На заставе у ворот даже часового нет: он с автоматом за спиной растапливает баню; дым от зажженной газеты у него в руке стелется вдоль земли под теплыми тя­желыми каплями.

Постояли скромно под навесиком, поджидая, пока на нас обратят внимание. На за­ставе идиллическая тишина; кошка медленно ходит прямо под дождем; в свинятнике временами что‑то хрюкает. Потом появились два поросенка–сеголетка и четыре со­всем маленьких пятачка. Роман хрюкнул им хрюком опасности (он сечет в этом, ро­дом откуда‑то из сельских мест), они взвизгнули и тикать назад.

Дождались уже знакомого нам командира ― капитана. Пришел в шикарном каму­флированном ватнике нового образца с карманами на репьях и с амбарной книгой под мышкой. Стоим все вместе под навесом, про ястребиного орла разговарива­ем и про разное другое зверье, которое здесь через систему лазает, сигнализацию рвет.

Капитан сам потом признался, что им новые люди и отвлеченные непограничные разговоры ― как праздник. Но службу при этом блюдут строго. И у него, и у подошед­ших солдатиков я пытался дуриком выспросить невинные мелочи, которые могут не­винно интересовать невинного орнитолога (сколько километров от системы до настоя­щей границы и проч.), ― не ловятся. Посмеиваются и молчат. Понимая, что Рахман не сунется за нами по высокой воде, попросили подбросить нас до брода, так капитан, разрешив, сам с нами поехал (второго солдата отправлять с нами смеш­но, а одного водителя не отпу­стил с двумя незнакомыми). В кузове лежал мешок с каким‑то служебным железом, так он предварительно велел шоферу переложить его в кабину.

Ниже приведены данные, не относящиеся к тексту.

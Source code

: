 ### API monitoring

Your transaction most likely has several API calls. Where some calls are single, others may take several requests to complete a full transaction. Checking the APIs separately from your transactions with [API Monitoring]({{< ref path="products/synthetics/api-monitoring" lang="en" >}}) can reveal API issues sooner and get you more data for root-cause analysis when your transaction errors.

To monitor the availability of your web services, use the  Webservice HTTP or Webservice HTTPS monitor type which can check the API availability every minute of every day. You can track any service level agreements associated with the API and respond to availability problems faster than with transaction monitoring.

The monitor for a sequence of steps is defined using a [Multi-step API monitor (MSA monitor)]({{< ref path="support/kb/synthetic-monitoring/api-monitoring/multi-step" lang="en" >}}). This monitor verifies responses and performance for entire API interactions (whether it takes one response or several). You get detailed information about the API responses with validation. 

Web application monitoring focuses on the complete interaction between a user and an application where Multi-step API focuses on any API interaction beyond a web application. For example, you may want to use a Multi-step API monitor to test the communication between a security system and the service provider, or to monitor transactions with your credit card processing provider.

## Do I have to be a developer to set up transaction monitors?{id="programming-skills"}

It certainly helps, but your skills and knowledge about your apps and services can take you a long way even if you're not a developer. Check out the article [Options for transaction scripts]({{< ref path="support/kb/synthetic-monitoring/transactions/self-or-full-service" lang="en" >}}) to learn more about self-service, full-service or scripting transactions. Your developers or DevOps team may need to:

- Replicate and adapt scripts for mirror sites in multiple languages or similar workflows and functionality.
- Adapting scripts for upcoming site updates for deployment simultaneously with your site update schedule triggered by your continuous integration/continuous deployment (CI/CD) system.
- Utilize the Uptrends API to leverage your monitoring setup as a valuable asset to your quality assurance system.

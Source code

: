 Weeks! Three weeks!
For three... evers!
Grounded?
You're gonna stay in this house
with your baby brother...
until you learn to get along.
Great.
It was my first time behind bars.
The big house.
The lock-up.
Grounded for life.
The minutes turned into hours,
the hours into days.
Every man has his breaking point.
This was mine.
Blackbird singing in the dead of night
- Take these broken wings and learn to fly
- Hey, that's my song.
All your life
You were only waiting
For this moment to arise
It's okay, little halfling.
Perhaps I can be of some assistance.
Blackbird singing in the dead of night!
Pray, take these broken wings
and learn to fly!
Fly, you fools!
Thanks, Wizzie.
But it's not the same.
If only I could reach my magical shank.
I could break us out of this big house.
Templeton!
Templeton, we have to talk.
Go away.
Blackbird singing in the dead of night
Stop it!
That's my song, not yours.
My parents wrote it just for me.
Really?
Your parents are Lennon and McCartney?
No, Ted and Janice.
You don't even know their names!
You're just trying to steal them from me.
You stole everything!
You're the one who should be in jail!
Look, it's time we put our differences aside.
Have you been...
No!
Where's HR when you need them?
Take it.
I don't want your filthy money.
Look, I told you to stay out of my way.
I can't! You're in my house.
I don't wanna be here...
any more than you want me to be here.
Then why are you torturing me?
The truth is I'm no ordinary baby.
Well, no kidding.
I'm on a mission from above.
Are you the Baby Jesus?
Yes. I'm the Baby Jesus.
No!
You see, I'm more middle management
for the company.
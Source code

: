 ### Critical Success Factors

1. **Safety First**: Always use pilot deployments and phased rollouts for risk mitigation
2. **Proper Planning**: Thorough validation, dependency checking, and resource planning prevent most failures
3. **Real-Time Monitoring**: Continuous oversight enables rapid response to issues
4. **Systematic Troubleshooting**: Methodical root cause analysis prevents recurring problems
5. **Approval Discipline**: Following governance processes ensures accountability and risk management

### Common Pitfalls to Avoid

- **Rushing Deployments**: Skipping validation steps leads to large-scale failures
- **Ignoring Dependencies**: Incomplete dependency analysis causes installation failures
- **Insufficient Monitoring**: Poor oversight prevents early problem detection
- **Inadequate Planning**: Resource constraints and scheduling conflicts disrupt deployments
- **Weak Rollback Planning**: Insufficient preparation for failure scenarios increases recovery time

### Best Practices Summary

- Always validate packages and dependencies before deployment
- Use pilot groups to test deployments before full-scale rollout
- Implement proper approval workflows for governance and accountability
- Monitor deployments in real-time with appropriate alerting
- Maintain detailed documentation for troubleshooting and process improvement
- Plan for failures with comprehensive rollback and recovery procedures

Стали грузиться, повернулись к вещам ― моего рюкзака нет. Валяется на боку в пяти метрах, а у него в потрохах, засу­нув туда голову целиком, ковыряется здоровый свин. Кинулись на него с воплями. А боров этот учуял, подлый вепрь, и расковырял пакет с карамелью. Гнусное животное!.. Но как довольно он в этом рюкзаке хрюкал! Как последняя свинья. Словно бурча от удовольствия себе под нос: «Во клёво‑то… ну, повезло… во клёво…»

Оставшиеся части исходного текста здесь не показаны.